WORK TO BE COMPLETED: Drop the images; return everything else in the listing below exactly.

=== Begin Enclosure ===

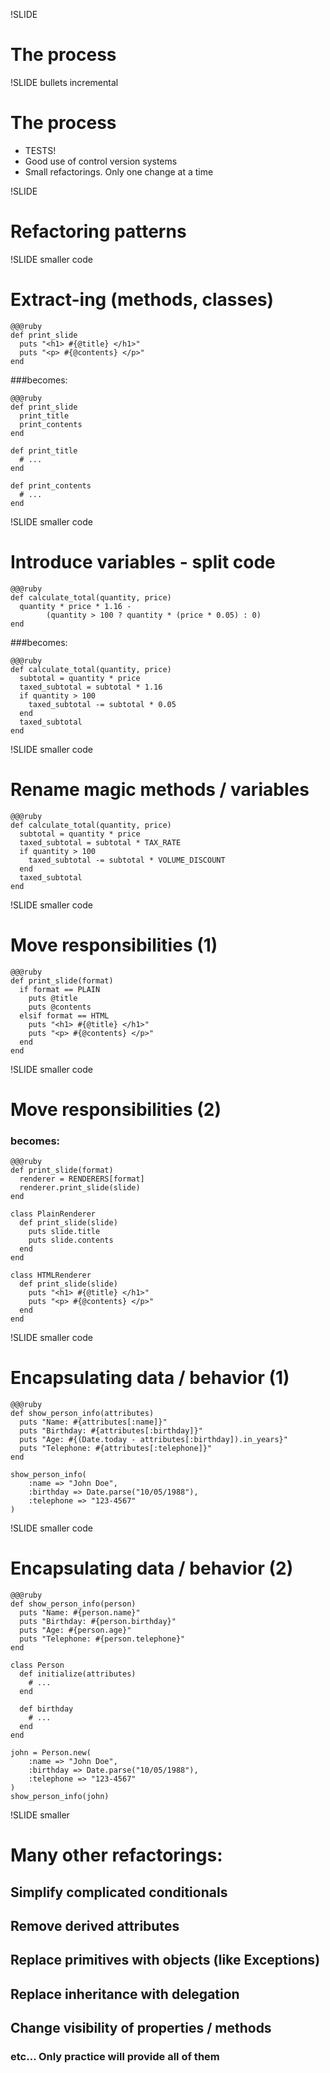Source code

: !SLIDE

# The process #

!SLIDE bullets incremental

# The process

* TESTS!
* Good use of control version systems
* Small refactorings. Only one change at a time

!SLIDE

# Refactoring patterns #

!SLIDE smaller code

# Extract-ing (methods, classes) #

    @@@ruby
    def print_slide
      puts "<h1> #{@title} </h1>"
      puts "<p> #{@contents} </p>"
    end

###becomes:

    @@@ruby
    def print_slide
      print_title
      print_contents
    end

    def print_title
      # ...
    end

    def print_contents
      # ...
    end

!SLIDE smaller code

# Introduce variables - split code #

    @@@ruby
    def calculate_total(quantity, price)
      quantity * price * 1.16 -
            (quantity > 100 ? quantity * (price * 0.05) : 0)
    end

###becomes:

    @@@ruby
    def calculate_total(quantity, price)
      subtotal = quantity * price
      taxed_subtotal = subtotal * 1.16
      if quantity > 100
        taxed_subtotal -= subtotal * 0.05
      end
      taxed_subtotal
    end

!SLIDE smaller code

# Rename magic methods / variables #

    @@@ruby
    def calculate_total(quantity, price)
      subtotal = quantity * price
      taxed_subtotal = subtotal * TAX_RATE
      if quantity > 100
        taxed_subtotal -= subtotal * VOLUME_DISCOUNT
      end
      taxed_subtotal
    end

!SLIDE smaller code

# Move responsibilities (1) #

    @@@ruby
    def print_slide(format)
      if format == PLAIN
        puts @title
        puts @contents
      elsif format == HTML
        puts "<h1> #{@title} </h1>"
        puts "<p> #{@contents} </p>"
      end
    end

!SLIDE smaller code

# Move responsibilities (2) #

### becomes:

    @@@ruby
    def print_slide(format)
      renderer = RENDERERS[format]
      renderer.print_slide(slide)
    end

    class PlainRenderer
      def print_slide(slide)
        puts slide.title
        puts slide.contents
      end
    end

    class HTMLRenderer
      def print_slide(slide)
        puts "<h1> #{@title} </h1>"
        puts "<p> #{@contents} </p>"
      end
    end

!SLIDE smaller code

# Encapsulating data / behavior (1) #

    @@@ruby
    def show_person_info(attributes)
      puts "Name: #{attributes[:name]}"
      puts "Birthday: #{attributes[:birthday]}"
      puts "Age: #{(Date.today - attributes[:birthday]).in_years}"
      puts "Telephone: #{attributes[:telephone]}"
    end

    show_person_info(
        :name => "John Doe",
        :birthday => Date.parse("10/05/1988"),
        :telephone => "123-4567"
    )

!SLIDE smaller code

# Encapsulating data / behavior (2) #

    @@@ruby
    def show_person_info(person)
      puts "Name: #{person.name}"
      puts "Birthday: #{person.birthday}"
      puts "Age: #{person.age}"
      puts "Telephone: #{person.telephone}"
    end

    class Person
      def initialize(attributes)
        # ...
      end

      def birthday
        # ...
      end
    end

    john = Person.new(
        :name => "John Doe",
        :birthday => Date.parse("10/05/1988"),
        :telephone => "123-4567"
    )
    show_person_info(john)

!SLIDE smaller

# Many other refactorings:

## Simplify complicated conditionals
## Remove derived attributes
## Replace primitives with objects (like Exceptions)
## Replace inheritance with delegation
## Change visibility of properties / methods
### etc... Only practice will provide all of them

=== End Enclosure ===

REPLY:
Source code

: !SLIDE

# The process #

!SLIDE bullets incremental

# The process

* TESTS!
* Good use of control version systems
* Small refactorings. Only one change at a time

!SLIDE

# Refactoring patterns #

!SLIDE smaller code

# Extract-ing (methods, classes) #

    @@@ruby
    def print_slide
      puts "<h1> #{@title} </h1>"
      puts "<p> #{@contents} </p>"
    end

###becomes:

    @@@ruby
    def print_slide
      print_title
      print_contents
    end

    def print_title
      # ...
    end

    def print_contents
      # ...
    end

!SLIDE smaller code

# Introduce variables - split code #

    @@@ruby
    def calculate_total(quantity, price)
      quantity * price * 1.16 -
            (quantity > 100 ? quantity * (price * 0.05) : 0)
    end

###becomes:

    @@@ruby
    def calculate_total(quantity, price)
      subtotal = quantity * price
      taxed_subtotal = subtotal * 1.16
      if quantity > 100
        taxed_subtotal -= subtotal * 0.05
      end
      taxed_subtotal
    end

!SLIDE smaller code

# Rename magic methods / variables #

    @@@ruby
    def calculate_total(quantity, price)
      subtotal = quantity * price
      taxed_subtotal = subtotal * TAX_RATE
      if quantity > 100
        taxed_subtotal -= subtotal * VOLUME_DISCOUNT
      end
      taxed_subtotal
    end

!SLIDE smaller code

# Move responsibilities (1) #

    @@@ruby
    def print_slide(format)
      if format == PLAIN
        puts @title
        puts @contents
      elsif format == HTML
        puts "<h1> #{@title} </h1>"
        puts "<p> #{@contents} </p>"
      end
    end

!SLIDE smaller code

# Move responsibilities (2) #

### becomes:

    @@@ruby
    def print_slide(format)
      renderer = RENDERERS[format]
      renderer.print_slide(slide)
    end

    class PlainRenderer
      def print_slide(slide)
        puts slide.title
        puts slide.contents
      end
    end

    class HTMLRenderer
      def print_slide(slide)
        puts "<h1> #{@title} </h1>"
        puts "<p> #{@contents} </p>"
      end
    end

!SLIDE smaller code

# Encapsulating data / behavior (1) #

    @@@ruby
    def show_person_info(attributes)
      puts "Name: #{attributes[:name]}"
      puts "Birthday: #{attributes[:birthday]}"
      puts "Age: #{(Date.today - attributes[:birthday]).in_years}"
      puts "Telephone: #{attributes[:telephone]}"
    end

    show_person_info(
        :name => "John Doe",
        :birthday => Date.parse("10/05/1988"),
        :telephone => "123-4567"
    )

!SLIDE smaller code

# Encapsulating data / behavior (2) #

    @@@ruby
    def show_person_info(person)
      puts "Name: #{person.name}"
      puts "Birthday: #{person.birthday}"
      puts "Age: #{person.age}"
      puts "Telephone: #{person.telephone}"
    end

    class Person
      def initialize(attributes)
        # ...
      end

      def birthday
        # ...
      end
    end

    john = Person.new(
        :name => "John Doe",
        :birthday => Date.parse("10/05/1988"),
        :telephone => "123-4567"
    )
    show_person_info(john)

!SLIDE smaller

# Many other refactorings:

## Simplify complicated conditionals
## Remove derived attributes
## Replace primitives with objects (like Exceptions)
## Replace inheritance with delegation
## Change visibility of properties / methods
### etc... Only practice will provide all of them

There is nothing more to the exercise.